GOAL OF THE EXERCISE> Among the entries below, find the lines with the word "Gans" and copy them.

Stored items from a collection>

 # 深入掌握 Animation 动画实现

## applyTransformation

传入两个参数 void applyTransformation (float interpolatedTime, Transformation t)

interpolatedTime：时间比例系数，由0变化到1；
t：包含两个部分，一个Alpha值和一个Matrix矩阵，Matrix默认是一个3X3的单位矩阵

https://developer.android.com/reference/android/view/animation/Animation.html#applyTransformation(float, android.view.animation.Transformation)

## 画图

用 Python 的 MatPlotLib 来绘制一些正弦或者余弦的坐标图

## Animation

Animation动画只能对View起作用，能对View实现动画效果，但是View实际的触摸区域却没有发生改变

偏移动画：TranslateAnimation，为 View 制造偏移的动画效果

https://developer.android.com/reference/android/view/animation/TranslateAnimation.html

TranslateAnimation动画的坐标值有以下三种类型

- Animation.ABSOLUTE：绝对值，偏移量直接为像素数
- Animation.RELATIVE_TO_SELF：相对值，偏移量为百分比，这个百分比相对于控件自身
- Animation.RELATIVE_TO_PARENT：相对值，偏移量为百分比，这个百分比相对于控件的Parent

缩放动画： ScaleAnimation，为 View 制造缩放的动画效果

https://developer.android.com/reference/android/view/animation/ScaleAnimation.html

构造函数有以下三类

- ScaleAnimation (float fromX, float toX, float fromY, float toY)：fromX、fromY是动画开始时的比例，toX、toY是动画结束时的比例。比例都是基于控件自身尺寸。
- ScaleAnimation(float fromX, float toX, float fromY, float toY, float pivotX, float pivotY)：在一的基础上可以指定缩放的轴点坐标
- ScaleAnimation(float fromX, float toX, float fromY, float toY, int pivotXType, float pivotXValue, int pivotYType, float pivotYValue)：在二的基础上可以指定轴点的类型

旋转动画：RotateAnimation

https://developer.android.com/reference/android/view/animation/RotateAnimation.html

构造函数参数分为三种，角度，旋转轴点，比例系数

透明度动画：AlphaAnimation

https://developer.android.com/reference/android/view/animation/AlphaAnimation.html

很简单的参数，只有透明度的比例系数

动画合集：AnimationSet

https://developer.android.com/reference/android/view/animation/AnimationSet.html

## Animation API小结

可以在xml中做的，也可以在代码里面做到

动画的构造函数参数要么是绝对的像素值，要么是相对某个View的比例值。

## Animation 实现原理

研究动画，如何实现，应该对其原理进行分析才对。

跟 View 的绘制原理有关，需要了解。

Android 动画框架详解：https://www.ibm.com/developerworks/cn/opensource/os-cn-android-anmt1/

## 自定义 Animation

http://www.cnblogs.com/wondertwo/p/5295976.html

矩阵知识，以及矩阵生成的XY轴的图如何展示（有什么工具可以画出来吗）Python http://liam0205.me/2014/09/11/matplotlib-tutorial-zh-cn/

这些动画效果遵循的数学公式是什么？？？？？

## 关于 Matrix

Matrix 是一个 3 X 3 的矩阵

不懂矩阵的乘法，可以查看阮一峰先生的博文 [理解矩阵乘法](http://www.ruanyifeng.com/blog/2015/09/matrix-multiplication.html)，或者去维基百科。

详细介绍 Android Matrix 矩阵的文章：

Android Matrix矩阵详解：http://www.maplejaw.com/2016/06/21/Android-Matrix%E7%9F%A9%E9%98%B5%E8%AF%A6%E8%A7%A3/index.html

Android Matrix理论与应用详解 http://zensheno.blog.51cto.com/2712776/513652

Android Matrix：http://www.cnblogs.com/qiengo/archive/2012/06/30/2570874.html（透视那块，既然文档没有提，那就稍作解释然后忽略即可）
--
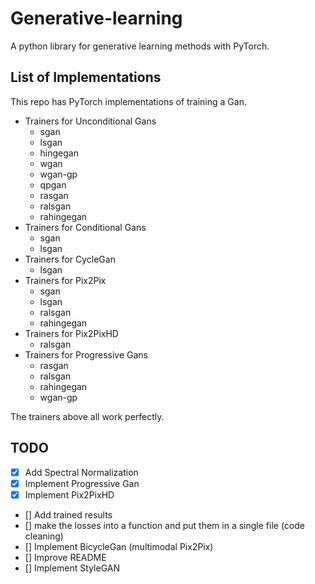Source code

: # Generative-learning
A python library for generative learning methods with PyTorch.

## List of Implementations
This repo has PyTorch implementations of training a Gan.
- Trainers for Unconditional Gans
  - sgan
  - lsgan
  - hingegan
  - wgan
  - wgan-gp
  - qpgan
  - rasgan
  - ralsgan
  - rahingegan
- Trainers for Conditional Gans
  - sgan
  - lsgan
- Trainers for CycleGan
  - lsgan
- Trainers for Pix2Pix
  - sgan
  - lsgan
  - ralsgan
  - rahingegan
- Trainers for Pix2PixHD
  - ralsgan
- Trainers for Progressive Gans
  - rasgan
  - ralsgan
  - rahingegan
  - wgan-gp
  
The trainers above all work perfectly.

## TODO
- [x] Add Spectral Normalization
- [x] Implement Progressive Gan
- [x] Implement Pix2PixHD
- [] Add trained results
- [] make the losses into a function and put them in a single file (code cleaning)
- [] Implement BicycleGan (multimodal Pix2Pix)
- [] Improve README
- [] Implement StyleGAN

TASK OUTPUT>
- Trainers for Unconditional Gans
- Trainers for Conditional Gans
- Trainers for Progressive Gans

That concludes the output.